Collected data
== Segment start ==
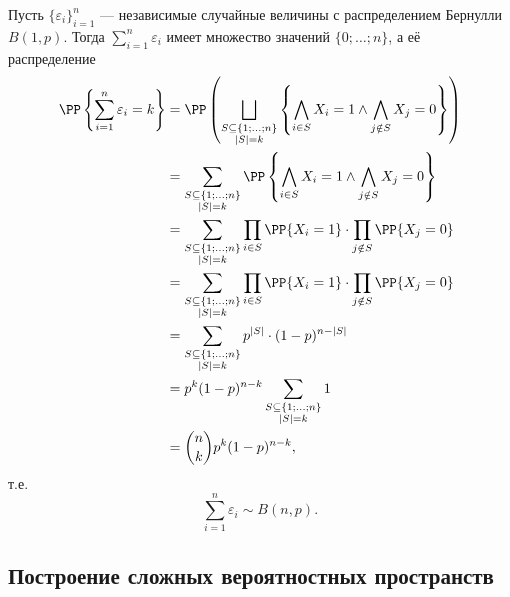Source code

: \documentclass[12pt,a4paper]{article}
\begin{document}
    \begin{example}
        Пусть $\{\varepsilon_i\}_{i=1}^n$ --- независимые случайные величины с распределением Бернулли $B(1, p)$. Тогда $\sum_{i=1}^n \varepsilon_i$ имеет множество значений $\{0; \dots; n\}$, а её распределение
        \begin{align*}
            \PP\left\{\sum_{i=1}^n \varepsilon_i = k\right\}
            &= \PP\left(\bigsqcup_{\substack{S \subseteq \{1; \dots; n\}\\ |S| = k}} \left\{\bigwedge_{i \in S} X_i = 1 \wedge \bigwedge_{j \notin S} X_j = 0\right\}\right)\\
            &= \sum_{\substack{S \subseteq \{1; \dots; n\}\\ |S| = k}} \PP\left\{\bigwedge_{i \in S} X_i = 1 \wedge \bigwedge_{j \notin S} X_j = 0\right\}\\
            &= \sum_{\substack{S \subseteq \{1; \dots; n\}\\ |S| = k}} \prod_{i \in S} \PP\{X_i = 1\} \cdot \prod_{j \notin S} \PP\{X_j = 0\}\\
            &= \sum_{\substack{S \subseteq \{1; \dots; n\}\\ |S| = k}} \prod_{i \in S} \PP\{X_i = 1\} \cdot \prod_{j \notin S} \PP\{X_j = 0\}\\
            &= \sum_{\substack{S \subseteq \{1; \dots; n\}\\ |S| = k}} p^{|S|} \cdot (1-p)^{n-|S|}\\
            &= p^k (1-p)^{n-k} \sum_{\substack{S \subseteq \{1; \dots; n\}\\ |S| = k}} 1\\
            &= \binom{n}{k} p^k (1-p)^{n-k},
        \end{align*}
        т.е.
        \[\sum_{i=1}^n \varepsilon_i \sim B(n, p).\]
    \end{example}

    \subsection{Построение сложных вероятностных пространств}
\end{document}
== Segment end ==
== Segment start ==
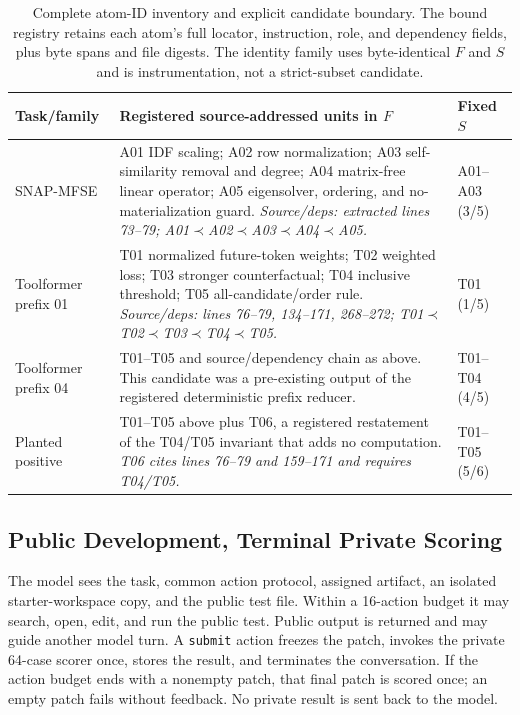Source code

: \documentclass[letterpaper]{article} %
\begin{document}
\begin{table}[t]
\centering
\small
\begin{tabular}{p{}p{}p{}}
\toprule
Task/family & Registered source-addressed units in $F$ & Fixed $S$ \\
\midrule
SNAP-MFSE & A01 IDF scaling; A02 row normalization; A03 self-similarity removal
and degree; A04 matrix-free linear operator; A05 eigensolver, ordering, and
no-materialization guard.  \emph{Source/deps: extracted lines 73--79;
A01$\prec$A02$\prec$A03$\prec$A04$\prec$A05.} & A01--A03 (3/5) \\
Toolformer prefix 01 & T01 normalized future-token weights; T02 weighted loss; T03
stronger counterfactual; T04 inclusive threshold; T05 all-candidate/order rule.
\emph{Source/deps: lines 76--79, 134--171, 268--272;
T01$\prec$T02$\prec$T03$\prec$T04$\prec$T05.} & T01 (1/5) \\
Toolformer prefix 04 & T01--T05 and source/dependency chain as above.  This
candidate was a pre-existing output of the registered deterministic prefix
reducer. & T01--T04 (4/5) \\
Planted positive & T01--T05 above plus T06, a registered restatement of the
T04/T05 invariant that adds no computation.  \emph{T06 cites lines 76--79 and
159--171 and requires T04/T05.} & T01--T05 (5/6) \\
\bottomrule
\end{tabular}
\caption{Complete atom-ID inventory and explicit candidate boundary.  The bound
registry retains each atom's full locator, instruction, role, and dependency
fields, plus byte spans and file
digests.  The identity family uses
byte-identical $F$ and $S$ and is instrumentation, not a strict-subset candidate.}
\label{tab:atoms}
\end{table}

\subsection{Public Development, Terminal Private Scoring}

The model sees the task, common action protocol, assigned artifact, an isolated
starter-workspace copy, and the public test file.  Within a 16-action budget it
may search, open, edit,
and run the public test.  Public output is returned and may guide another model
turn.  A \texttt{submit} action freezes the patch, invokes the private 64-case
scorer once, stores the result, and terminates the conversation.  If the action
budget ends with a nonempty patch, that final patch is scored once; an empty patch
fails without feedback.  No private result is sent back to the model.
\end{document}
== Segment end ==
WHAT YOU ARE ASKED TO DO → In the records above, find the lines holding "that". Copy each one.

FINISHED TASK →
T04/T05 invariant that adds no computation.  \emph{T06 cites lines 76--79 and
budget ends with a nonempty patch, that final patch is scored once; an empty patch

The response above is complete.